All great mythologies feature a tale of the apocalypse! The Norse had Ragnarok, when wolves ate the Sun. The Aztecs predicted a never-ending solar eclipse and the ancient Japanese feared a day the Goddess of that great glowing globe in the sky would hide herself away.
Notice a pattern here? Something took away the source of energy on which those civilizations depended to survive.
So what better way to demonize Electric Vehicles than suggesting their adoption will crash the electricity grid that keeps our own civilization running.
In February of 2016, The Washington Post reported the formation of a lobbying group intent on spending $10 Million per year to kill the electric car. And that’s where the proliferation of the collapsing grid story began.

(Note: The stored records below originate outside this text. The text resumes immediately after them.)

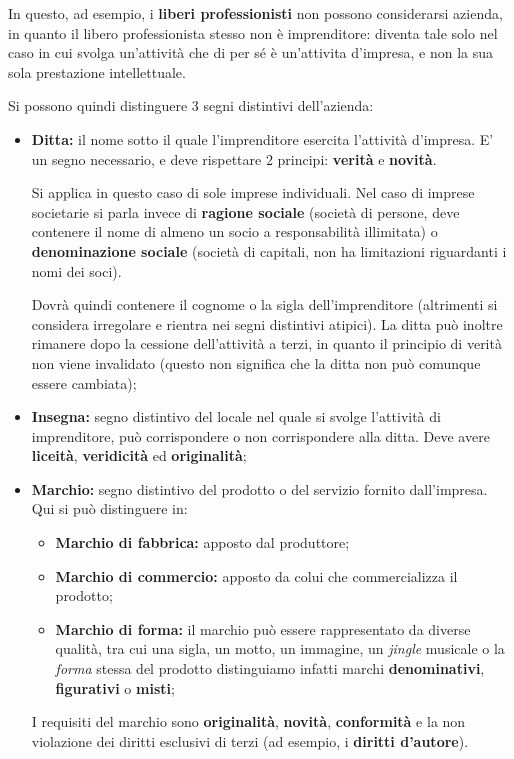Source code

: \documentclass[a4paper,11pt]{article}
\begin{document}
In questo, ad esempio, i \textbf{liberi professionisti} non possono considerarsi azienda, in quanto il libero professionista stesso non è imprenditore: diventa tale solo nel caso in cui svolga un'attività che di per sé è un'attivita d'impresa, e non la sua sola prestazione intellettuale.

Si possono quindi distinguere 3 segni distintivi dell'azienda:
\begin{itemize}
	\item \textbf{Ditta:} il nome sotto il quale l'imprenditore esercita l'attività d'impresa.
		E' un segno necessario, e deve rispettare 2 principi: \textbf{verità} e \textbf{novità}. 
		
		Si applica in questo caso di sole imprese individuali.
		Nel caso di imprese societarie si parla invece di \textbf{ragione sociale} (società di persone, deve contenere il nome di almeno un socio a responsabilità illimitata) o \textbf{denominazione sociale} (società di capitali, non ha limitazioni riguardanti i nomi dei soci).

		Dovrà quindi contenere il cognome o la sigla dell'imprenditore (altrimenti si considera irregolare e rientra nei segni distintivi atipici).
		La ditta può inoltre rimanere dopo la cessione dell'attività a terzi, in quanto il principio di verità non viene invalidato (questo non significa che la ditta non può comunque essere cambiata);

	\item \textbf{Insegna:} segno distintivo del locale nel quale si svolge l'attività di imprenditore, può corrispondere o non corrispondere alla ditta. Deve avere \textbf{liceità}, \textbf{veridicità} ed \textbf{originalità};

	\item \textbf{Marchio:} segno distintivo del prodotto o del servizio fornito dall'impresa. Qui si può distinguere in:
		\begin{itemize}
			\item \textbf{Marchio di fabbrica:} apposto dal produttore;
			\item \textbf{Marchio di commercio:} apposto da colui che commercializza il prodotto;
			\item \textbf{Marchio di forma:} il marchio può essere rappresentato da diverse qualità, tra cui una sigla, un motto, un immagine, un \textit{jingle} musicale o la \textit{forma} stessa del prodotto distinguiamo infatti marchi \textbf{denominativi}, \textbf{figurativi} o \textbf{misti};
		\end{itemize}
		I requisiti del marchio sono \textbf{originalità}, \textbf{novità}, \textbf{conformità} e la non violazione dei diritti esclusivi di terzi (ad esempio, i \textbf{diritti d'autore}).


\end{itemize}
\end{document}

Those concocted stories spread so widely that virtually everyone showing off a newly purchased EV to their friends and neighbors was confronted with the possibility they were personally moving up the date of our electrical doomsday.
But that’s not only not going to happen, the reality is that EVs are poised to make the electrical grid even more reliable.
Let’s start with the current electrical grid…
A recent study by the University of Victoria’s Pacific Institute for Climate Solutions stated that even during the peak demand period of a bitter BC Winter, the unused capacity of the current grid had the juice to charge an additional 2.4 Million EVs.
Across the country, Quebec Hydro released figures equating the usage of the average EV with the power drawn from the grid to operate a home hot water heater.
They also estimated that they could meet the needs of an additional 1 Million EVs before needing to spend a single additional penny on system upgrades.
Those provincial numbers suggest the grid won’t feel so much as a small pinch as EV adoption increases. Meanwhile, a technology built into virtually all EVs on the market is designed to not only reduce the impact of car charging but provide help should the grid need it.
Onboard computer systems already allow owners to set a time at which they want their car to be fully charged, as in “I have to leave for work at 7:00 AM”. The EV operating system then calculates its rate of charge, taking into account the peak hours of general electrical usage and staggering its needs to avoid taxing the system.
As the Use of Solar Panels increases, EVs utilizing solar charging will further support the Grid by charging during the hours of Sunlight and making it available to discharge to the grid during peak usage hours in the evening.
Despite what you hear from the cheerleaders of Doom, your air conditioning and phone charger aren’t about to stop working because you and all your neighbors are driving electric.
Perhaps the real bright spot in busting this myth is that the wallets of those opposed to the adoption of EVs have been lightened by $10 Million a year while the number of EVs on the road grows daily.